Ainda que estar apaixonado e estar com medo pareçam, à primeira vista, sentimentos quase opostos, ambos provocam mudanças fisiológicas muito parecidas no nosso corpo.

Reprodução/Foto-RN176 Compartilhar aventuras une casais Foto: iStock / BBC News Brasil

Ambos ativam o sistema nervoso simpático, encarregado de nos dizer se devemos lutar ou escapar.

Para preparar o corpo para diferentes cenários, o sistema simpático ativa uma série de mudanças no ritmo cardíaco e pulmonar. Libera hormônios como adrenalina e noradrenalina que afetam nosso sistema digestivo, provocando aquele frio na barriga ou borboletas no estômago.

Curiosamente, é o mesmo processo para quando estamos apaixonados ou nos sentimos atraídos por alguém. Se o contexto não está claro, paixão e atração podem ser facilmente confundidos.

Do terror ao amor

Esse fenômeno também pode explicar por que os filmes de terror são tão populares quando se está num encontro amoroso.

A excitação compartilhada pode realçar os sentimentos de atração.

No entanto, a atribuição errônea da excitação também explica por que muitas vezes parecia amor à primeira vista se dissolve em pouco tempo e a pessoa que nas primeiras semanas te tirava do sério já não mais provoca arrepios.

Especialistas em reações descobriram que a teoria do psicólogo Stanley Schachter também pode ajudar a fortalecer um vínculo, uma vez que mostra que a experiência emocional é maleável.

Assim, da mesma forma que a excitação pode criar uma falsa sensação de afeição entre duas pessoas que realmente não se amam, quando há amor mas o casal está desgastado pela monotonia, é possível reviver essa centelha compartilhando atividades que geram excitação.

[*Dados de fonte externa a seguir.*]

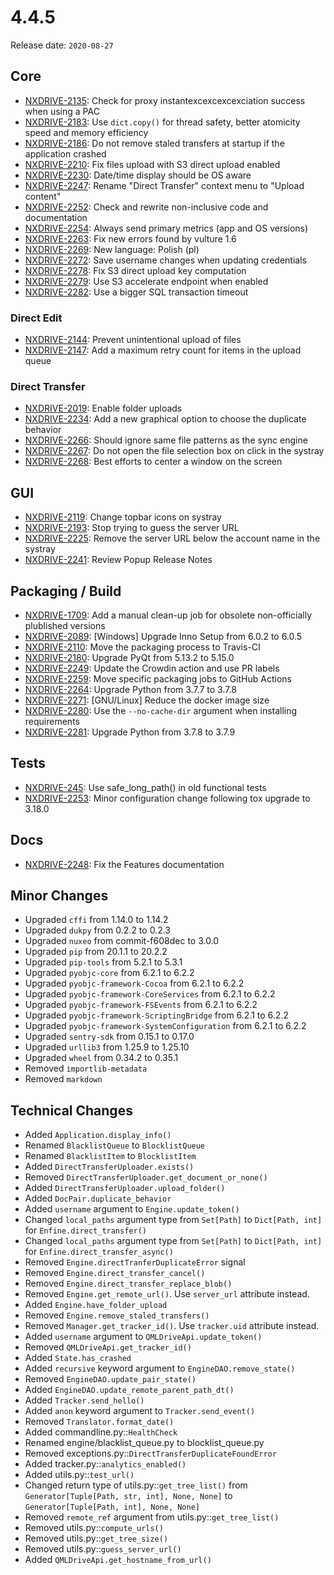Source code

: # 4.4.5

Release date: `2020-08-27`

## Core

- [NXDRIVE-2135](https://jira.nuxeo.com/browse/NXDRIVE-2135): Check for proxy instantexcexcexcexciation success when using a PAC
- [NXDRIVE-2183](https://jira.nuxeo.com/browse/NXDRIVE-2183): Use `dict.copy()` for thread safety, better atomicity speed and memory efficiency
- [NXDRIVE-2186](https://jira.nuxeo.com/browse/NXDRIVE-2186): Do not remove staled transfers at startup if the application crashed
- [NXDRIVE-2210](https://jira.nuxeo.com/browse/NXDRIVE-2210): Fix files upload with S3 direct upload enabled
- [NXDRIVE-2230](https://jira.nuxeo.com/browse/NXDRIVE-2230): Date/time display should be OS aware
- [NXDRIVE-2247](https://jira.nuxeo.com/browse/NXDRIVE-2247): Rename "Direct Transfer" context menu to "Upload content"
- [NXDRIVE-2252](https://jira.nuxeo.com/browse/NXDRIVE-2252): Check and rewrite non-inclusive code and documentation
- [NXDRIVE-2254](https://jira.nuxeo.com/browse/NXDRIVE-2254): Always send primary metrics (app and OS versions)
- [NXDRIVE-2263](https://jira.nuxeo.com/browse/NXDRIVE-2263): Fix new errors found by vulture 1.6
- [NXDRIVE-2269](https://jira.nuxeo.com/browse/NXDRIVE-2269): New language: Polish (pl)
- [NXDRIVE-2272](https://jira.nuxeo.com/browse/NXDRIVE-2272): Save username changes when updating credentials
- [NXDRIVE-2278](https://jira.nuxeo.com/browse/NXDRIVE-2278): Fix S3 direct upload key computation
- [NXDRIVE-2279](https://jira.nuxeo.com/browse/NXDRIVE-2279): Use S3 accelerate endpoint when enabled
- [NXDRIVE-2282](https://jira.nuxeo.com/browse/NXDRIVE-2282): Use a bigger SQL transaction timeout

### Direct Edit

- [NXDRIVE-2144](https://jira.nuxeo.com/browse/NXDRIVE-2144): Prevent unintentional upload of files
- [NXDRIVE-2147](https://jira.nuxeo.com/browse/NXDRIVE-2147): Add a maximum retry count for items in the upload queue

### Direct Transfer

- [NXDRIVE-2019](https://jira.nuxeo.com/browse/NXDRIVE-2019): Enable folder uploads
- [NXDRIVE-2234](https://jira.nuxeo.com/browse/NXDRIVE-2234): Add a new graphical option to choose the duplicate behavior
- [NXDRIVE-2266](https://jira.nuxeo.com/browse/NXDRIVE-2266): Should ignore same file patterns as the sync engine
- [NXDRIVE-2267](https://jira.nuxeo.com/browse/NXDRIVE-2267): Do not open the file selection box on click in the systray
- [NXDRIVE-2268](https://jira.nuxeo.com/browse/NXDRIVE-2268): Best efforts to center a window on the screen

## GUI

- [NXDRIVE-2119](https://jira.nuxeo.com/browse/NXDRIVE-2119): Change topbar icons on systray
- [NXDRIVE-2193](https://jira.nuxeo.com/browse/NXDRIVE-2193): Stop trying to guess the server URL
- [NXDRIVE-2225](https://jira.nuxeo.com/browse/NXDRIVE-2225): Remove the server URL below the account name in the systray
- [NXDRIVE-2241](https://jira.nuxeo.com/browse/NXDRIVE-2241): Review Popup Release Notes

## Packaging / Build

- [NXDRIVE-1709](https://jira.nuxeo.com/browse/NXDRIVE-1709): Add a manual clean-up job for obsolete non-officially plublished versions
- [NXDRIVE-2089](https://jira.nuxeo.com/browse/NXDRIVE-2089): [Windows] Upgrade Inno Setup from 6.0.2 to 6.0.5
- [NXDRIVE-2110](https://jira.nuxeo.com/browse/NXDRIVE-2110): Move the packaging process to Travis-CI
- [NXDRIVE-2180](https://jira.nuxeo.com/browse/NXDRIVE-2180): Upgrade PyQt from 5.13.2 to 5.15.0
- [NXDRIVE-2249](https://jira.nuxeo.com/browse/NXDRIVE-2249): Update the Crowdin action and use PR labels
- [NXDRIVE-2259](https://jira.nuxeo.com/browse/NXDRIVE-2259): Move specific packaging jobs to GitHub Actions
- [NXDRIVE-2264](https://jira.nuxeo.com/browse/NXDRIVE-2264): Upgrade Python from 3.7.7 to 3.7.8
- [NXDRIVE-2271](https://jira.nuxeo.com/browse/NXDRIVE-2271): [GNU/Linux] Reduce the docker image size
- [NXDRIVE-2280](https://jira.nuxeo.com/browse/NXDRIVE-2280): Use the `--no-cache-dir` argument when installing requirements
- [NXDRIVE-2281](https://jira.nuxeo.com/browse/NXDRIVE-2281): Upgrade Python from 3.7.8 to 3.7.9

## Tests

- [NXDRIVE-245](https://jira.nuxeo.com/browse/NXDRIVE-2245): Use safe_long_path() in old functional tests
- [NXDRIVE-2253](https://jira.nuxeo.com/browse/NXDRIVE-2253): Minor configuration change following tox upgrade to 3.18.0

## Docs

- [NXDRIVE-2248](https://jira.nuxeo.com/browse/NXDRIVE-2248): Fix the Features documentation

## Minor Changes

- Upgraded `cffi` from 1.14.0 to 1.14.2
- Upgraded `dukpy` from 0.2.2 to 0.2.3
- Upgraded `nuxeo` from commit-f608dec to 3.0.0
- Upgraded `pip` from 20.1.1 to 20.2.2
- Upgraded `pip-tools` from 5.2.1 to 5.3.1
- Upgraded `pyobjc-core` from 6.2.1 to 6.2.2
- Upgraded `pyobjc-framework-Cocoa` from 6.2.1 to 6.2.2
- Upgraded `pyobjc-framework-CoreServices` from 6.2.1 to 6.2.2
- Upgraded `pyobjc-framework-FSEvents` from 6.2.1 to 6.2.2
- Upgraded `pyobjc-framework-ScriptingBridge` from 6.2.1 to 6.2.2
- Upgraded `pyobjc-framework-SystemConfiguration` from 6.2.1 to 6.2.2
- Upgraded `sentry-sdk` from 0.15.1 to 0.17.0
- Upgraded `urllib3` from 1.25.9 to 1.25.10
- Upgraded `wheel` from 0.34.2 to 0.35.1
- Removed `importlib-metadata`
- Removed `markdown`

## Technical Changes

- Added `Application.display_info()`
- Renamed `BlacklistQueue` to `BlocklistQueue`
- Renamed `BlacklistItem` to `BlocklistItem`
- Added `DirectTransferUploader.exists()`
- Removed `DirectTransferUploader.get_document_or_none()`
- Added `DirectTransferUploader.upload_folder()`
- Added `DocPair.duplicate_behavior`
- Added `username` argument to `Engine.update_token()`
- Changed `local_paths` argument type from `Set[Path]` to `Dict[Path, int]` for `Enfine.direct_transfer()`
- Changed `local_paths` argument type from `Set[Path]` to `Dict[Path, int]` for `Enfine.direct_transfer_async()`
- Removed `Engine.directTranferDuplicateError` signal
- Removed `Engine.direct_transfer_cancel()`
- Removed `Engine.direct_transfer_replace_blob()`
- Removed `Engine.get_remote_url()`. Use `server_url` attribute instead.
- Added `Engine.have_folder_upload`
- Removed `Engine.remove_staled_transfers()`
- Removed `Manager.get_tracker_id()`. Use `tracker.uid` attribute instead.
- Added `username` argument to `QMLDriveApi.update_token()`
- Removed `QMLDriveApi.get_tracker_id()`
- Added `State.has_crashed`
- Added `recursive` keyword argument to `EngineDAO.remove_state()`
- Removed `EngineDAO.update_pair_state()`
- Added `EngineDAO.update_remote_parent_path_dt()`
- Added `Tracker.send_hello()`
- Added `anon` keyword argument to `Tracker.send_event()`
- Removed `Translator.format_date()`
- Added commandline.py::`HealthCheck`
- Renamed engine/blacklist_queue.py to blocklist_queue.py
- Removed exceptions.py::`DirectTransferDuplicateFoundError`
- Added tracker.py::`analytics_enabled()`
- Added utils.py::`test_url()`
- Changed return type of utils.py::`get_tree_list()` from `Generator[Tuple[Path, str, int], None, None]` to `Generator[Tuple[Path, int], None, None]`
- Removed `remote_ref` argument from utils.py::`get_tree_list()`
- Removed utils.py::`compute_urls()`
- Removed utils.py::`get_tree_size()`
- Removed utils.py::`guess_server_url()`
- Added `QMLDriveApi.get_hostname_from_url()`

Em particular, descobriu-se que os casais que compartilham experiências novas e desafiadoras tendem a sentir maiores níveis de atração do que aqueles que não saem da rotina.

Mas cuidado: os psicólogos também advertem que casais que subsistem apenas com base em experiências fortes, instabilidade ou perigo, são certamente vítimas da atribuição errônea de excitação e não estão realmente apaixonados.